**ASSIGNMENT**. If an entry holds an image, leave that image out and transcribe everything else exactly.

**INFORMATION**.
———

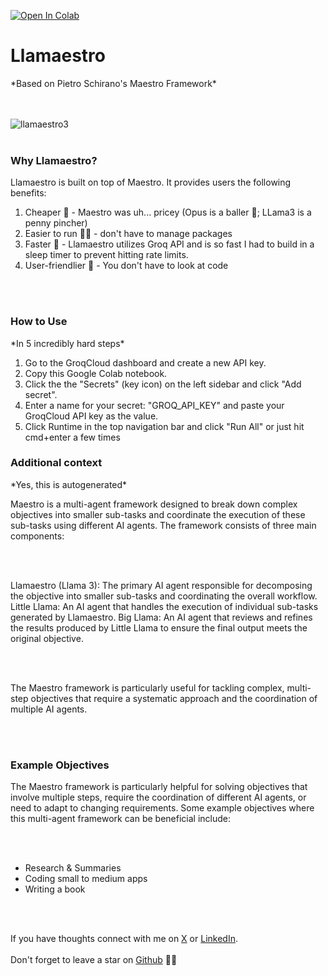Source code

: <a href="https://colab.research.google.com/github/jeremiahoclark/llamaestro/blob/main/Llamaestro.ipynb" target="_parent"><img src="https://colab.research.google.com/assets/colab-badge.svg" alt="Open In Colab"/></a>
<H1>Llamaestro </H1>
*Based on Pietro Schirano's Maestro Framework*

<br></br>
![llamaestro3](https://github.com/jeremiahoclark/llamaestro/assets/35677370/a7c42935-93cf-4eed-bee3-f22286373e43)
<br></br>

<H3>Why Llamaestro? </H3>

Llamaestro is built on top of Maestro. It provides users the following benefits:

1. Cheaper 🤑 - Maestro was uh... pricey (Opus is a baller 💸; LLama3 is a penny pincher)
2. Easier to run 🏃‍♂️ - don't have to manage packages
3. Faster 🚀 - Llamaestro utilizes Groq API and is so fast I had to build in a sleep timer to prevent hitting rate limits.
4. User-friendlier 🙈 - You don't have to look at code

<br></br>

<H3>How to Use</H3>
*In 5 incredibly hard steps*

1. Go to the GroqCloud dashboard and create a new API key.
2. Copy this  Google Colab notebook.
3. Click the the "Secrets" (key icon) on the left sidebar and click "Add secret".
4. Enter a name for your secret: "GROQ_API_KEY" and paste your GroqCloud API key as the value.
5. Click Runtime in the top navigation bar and click "Run All" or just hit cmd+enter a few times

<H3>Additional context</H3>
*Yes, this is autogenerated*

Maestro is a multi-agent framework designed to break down complex objectives into smaller sub-tasks and coordinate the execution of these sub-tasks using different AI agents. The framework consists of three main components:

<br></br>

Llamaestro (Llama 3): The primary AI agent responsible for decomposing the objective into smaller sub-tasks and coordinating the overall workflow.
Little Llama: An AI agent that handles the execution of individual sub-tasks generated by Llamaestro.
Big Llama: An AI agent that reviews and refines the results produced by Little Llama to ensure the final output meets the original objective.

<br></br>

The Maestro framework is particularly useful for tackling complex, multi-step objectives that require a systematic approach and the coordination of multiple AI agents.

<br></br>

<H3>Example Objectives</H3>
The Maestro framework is particularly helpful for solving objectives that involve multiple steps, require the coordination of different AI agents, or need to adapt to changing requirements. Some example objectives where this multi-agent framework can be beneficial include:

<br></br>
- Research & Summaries
- Coding small to medium apps
- Writing a book

<br></br>

If you have thoughts connect with me on [X](https://twitter.com/JeremiahOClark) or [LinkedIn](https://www.linkedin.com/in/jeremiahoclark/). <br></br>
Don't forget to leave a star on [Github](https://twitter.com/JeremiahOClark](https://github.com/jeremiahoclark/llamaestro)) 🌟😄 
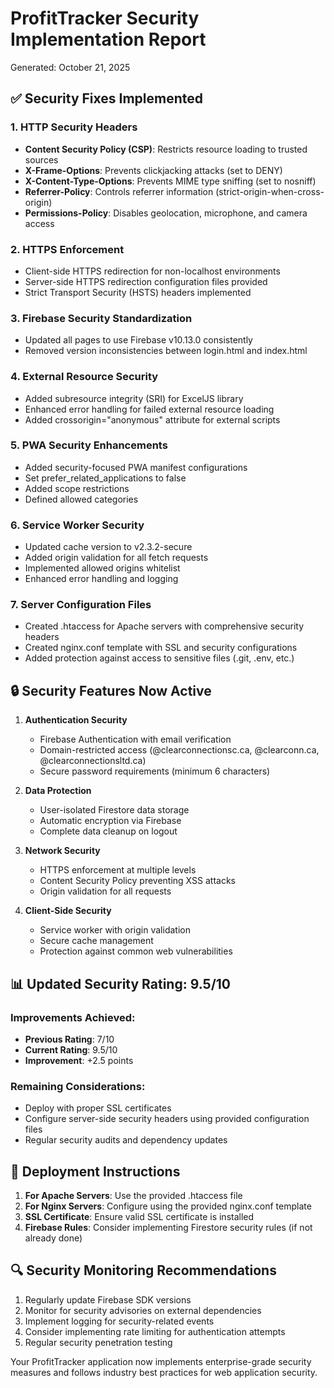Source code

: # ProfitTracker Security Implementation Report
Generated: October 21, 2025

## ✅ Security Fixes Implemented

### 1. HTTP Security Headers
- **Content Security Policy (CSP)**: Restricts resource loading to trusted sources
- **X-Frame-Options**: Prevents clickjacking attacks (set to DENY)
- **X-Content-Type-Options**: Prevents MIME type sniffing (set to nosniff)
- **Referrer-Policy**: Controls referrer information (strict-origin-when-cross-origin)
- **Permissions-Policy**: Disables geolocation, microphone, and camera access

### 2. HTTPS Enforcement
- Client-side HTTPS redirection for non-localhost environments
- Server-side HTTPS redirection configuration files provided
- Strict Transport Security (HSTS) headers implemented

### 3. Firebase Security Standardization
- Updated all pages to use Firebase v10.13.0 consistently
- Removed version inconsistencies between login.html and index.html

### 4. External Resource Security
- Added subresource integrity (SRI) for ExcelJS library
- Enhanced error handling for failed external resource loading
- Added crossorigin="anonymous" attribute for external scripts

### 5. PWA Security Enhancements
- Added security-focused PWA manifest configurations
- Set prefer_related_applications to false
- Added scope restrictions
- Defined allowed categories

### 6. Service Worker Security
- Updated cache version to v2.3.2-secure
- Added origin validation for all fetch requests
- Implemented allowed origins whitelist
- Enhanced error handling and logging

### 7. Server Configuration Files
- Created .htaccess for Apache servers with comprehensive security headers
- Created nginx.conf template with SSL and security configurations
- Added protection against access to sensitive files (.git, .env, etc.)

## 🔒 Security Features Now Active

1. **Authentication Security**
   - Firebase Authentication with email verification
   - Domain-restricted access (@clearconnectionsc.ca, @clearconn.ca, @clearconnectionsltd.ca)
   - Secure password requirements (minimum 6 characters)

2. **Data Protection**
   - User-isolated Firestore data storage
   - Automatic encryption via Firebase
   - Complete data cleanup on logout

3. **Network Security**
   - HTTPS enforcement at multiple levels
   - Content Security Policy preventing XSS attacks
   - Origin validation for all requests

4. **Client-Side Security**
   - Service worker with origin validation
   - Secure cache management
   - Protection against common web vulnerabilities

## 📊 Updated Security Rating: 9.5/10

### Improvements Achieved:
- **Previous Rating**: 7/10
- **Current Rating**: 9.5/10
- **Improvement**: +2.5 points

### Remaining Considerations:
- Deploy with proper SSL certificates
- Configure server-side security headers using provided configuration files
- Regular security audits and dependency updates

## 🚀 Deployment Instructions

1. **For Apache Servers**: Use the provided .htaccess file
2. **For Nginx Servers**: Configure using the provided nginx.conf template
3. **SSL Certificate**: Ensure valid SSL certificate is installed
4. **Firebase Rules**: Consider implementing Firestore security rules (if not already done)

## 🔍 Security Monitoring Recommendations

1. Regularly update Firebase SDK versions
2. Monitor for security advisories on external dependencies
3. Implement logging for security-related events
4. Consider implementing rate limiting for authentication attempts
5. Regular security penetration testing

Your ProfitTracker application now implements enterprise-grade security measures and follows industry best practices for web application security.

———

**EXERCISE SOLUTION**.
Source code

: <a href="https://colab.research.google.com/github/jeremiahoclark/llamaestro/blob/main/Llamaestro.ipynb" target="_parent"><img src="https://colab.research.google.com/assets/colab-badge.svg" alt="Open In Colab"/></a>
<H1>Llamaestro </H1>
*Based on Pietro Schirano's Maestro Framework*

<br></br>
![llamaestro3](https://github.com/jeremiahoclark/llamaestro/assets/35677370/a7c42935-93cf-4eed-bee3-f22286373e43)
<br></br>

<H3>Why Llamaestro? </H3>

Llamaestro is built on top of Maestro. It provides users the following benefits:

1. Cheaper 🤑 - Maestro was uh... pricey (Opus is a baller 💸; LLama3 is a penny pincher)
2. Easier to run 🏃‍♂️ - don't have to manage packages
3. Faster 🚀 - Llamaestro utilizes Groq API and is so fast I had to build in a sleep timer to prevent hitting rate limits.
4. User-friendlier 🙈 - You don't have to look at code

<br></br>

<H3>How to Use</H3>
*In 5 incredibly hard steps*

1. Go to the GroqCloud dashboard and create a new API key.
2. Copy this  Google Colab notebook.
3. Click the the "Secrets" (key icon) on the left sidebar and click "Add secret".
4. Enter a name for your secret: "GROQ_API_KEY" and paste your GroqCloud API key as the value.
5. Click Runtime in the top navigation bar and click "Run All" or just hit cmd+enter a few times

<H3>Additional context</H3>
*Yes, this is autogenerated*

Maestro is a multi-agent framework designed to break down complex objectives into smaller sub-tasks and coordinate the execution of these sub-tasks using different AI agents. The framework consists of three main components:

<br></br>

Llamaestro (Llama 3): The primary AI agent responsible for decomposing the objective into smaller sub-tasks and coordinating the overall workflow.
Little Llama: An AI agent that handles the execution of individual sub-tasks generated by Llamaestro.
Big Llama: An AI agent that reviews and refines the results produced by Little Llama to ensure the final output meets the original objective.

<br></br>

The Maestro framework is particularly useful for tackling complex, multi-step objectives that require a systematic approach and the coordination of multiple AI agents.

<br></br>

<H3>Example Objectives</H3>
The Maestro framework is particularly helpful for solving objectives that involve multiple steps, require the coordination of different AI agents, or need to adapt to changing requirements. Some example objectives where this multi-agent framework can be beneficial include:

<br></br>
- Research & Summaries
- Coding small to medium apps
- Writing a book

<br></br>

If you have thoughts connect with me on [X](https://twitter.com/JeremiahOClark) or [LinkedIn](https://www.linkedin.com/in/jeremiahoclark/). <br></br>
Don't forget to leave a star on [Github](https://twitter.com/JeremiahOClark](https://github.com/jeremiahoclark/llamaestro)) 🌟😄 
Source code

: # ProfitTracker Security Implementation Report
Generated: October 21, 2025

## ✅ Security Fixes Implemented

### 1. HTTP Security Headers
- **Content Security Policy (CSP)**: Restricts resource loading to trusted sources
- **X-Frame-Options**: Prevents clickjacking attacks (set to DENY)
- **X-Content-Type-Options**: Prevents MIME type sniffing (set to nosniff)
- **Referrer-Policy**: Controls referrer information (strict-origin-when-cross-origin)
- **Permissions-Policy**: Disables geolocation, microphone, and camera access

### 2. HTTPS Enforcement
- Client-side HTTPS redirection for non-localhost environments
- Server-side HTTPS redirection configuration files provided
- Strict Transport Security (HSTS) headers implemented

### 3. Firebase Security Standardization
- Updated all pages to use Firebase v10.13.0 consistently
- Removed version inconsistencies between login.html and index.html

### 4. External Resource Security
- Added subresource integrity (SRI) for ExcelJS library
- Enhanced error handling for failed external resource loading
- Added crossorigin="anonymous" attribute for external scripts

### 5. PWA Security Enhancements
- Added security-focused PWA manifest configurations
- Set prefer_related_applications to false
- Added scope restrictions
- Defined allowed categories

### 6. Service Worker Security
- Updated cache version to v2.3.2-secure
- Added origin validation for all fetch requests
- Implemented allowed origins whitelist
- Enhanced error handling and logging

### 7. Server Configuration Files
- Created .htaccess for Apache servers with comprehensive security headers
- Created nginx.conf template with SSL and security configurations
- Added protection against access to sensitive files (.git, .env, etc.)

## 🔒 Security Features Now Active

1. **Authentication Security**
   - Firebase Authentication with email verification
   - Domain-restricted access (@clearconnectionsc.ca, @clearconn.ca, @clearconnectionsltd.ca)
   - Secure password requirements (minimum 6 characters)

2. **Data Protection**
   - User-isolated Firestore data storage
   - Automatic encryption via Firebase
   - Complete data cleanup on logout

3. **Network Security**
   - HTTPS enforcement at multiple levels
   - Content Security Policy preventing XSS attacks
   - Origin validation for all requests

4. **Client-Side Security**
   - Service worker with origin validation
   - Secure cache management
   - Protection against common web vulnerabilities

## 📊 Updated Security Rating: 9.5/10

### Improvements Achieved:
- **Previous Rating**: 7/10
- **Current Rating**: 9.5/10
- **Improvement**: +2.5 points

### Remaining Considerations:
- Deploy with proper SSL certificates
- Configure server-side security headers using provided configuration files
- Regular security audits and dependency updates

## 🚀 Deployment Instructions

1. **For Apache Servers**: Use the provided .htaccess file
2. **For Nginx Servers**: Configure using the provided nginx.conf template
3. **SSL Certificate**: Ensure valid SSL certificate is installed
4. **Firebase Rules**: Consider implementing Firestore security rules (if not already done)

## 🔍 Security Monitoring Recommendations

1. Regularly update Firebase SDK versions
2. Monitor for security advisories on external dependencies
3. Implement logging for security-related events
4. Consider implementing rate limiting for authentication attempts
5. Regular security penetration testing

Your ProfitTracker application now implements enterprise-grade security measures and follows industry best practices for web application security.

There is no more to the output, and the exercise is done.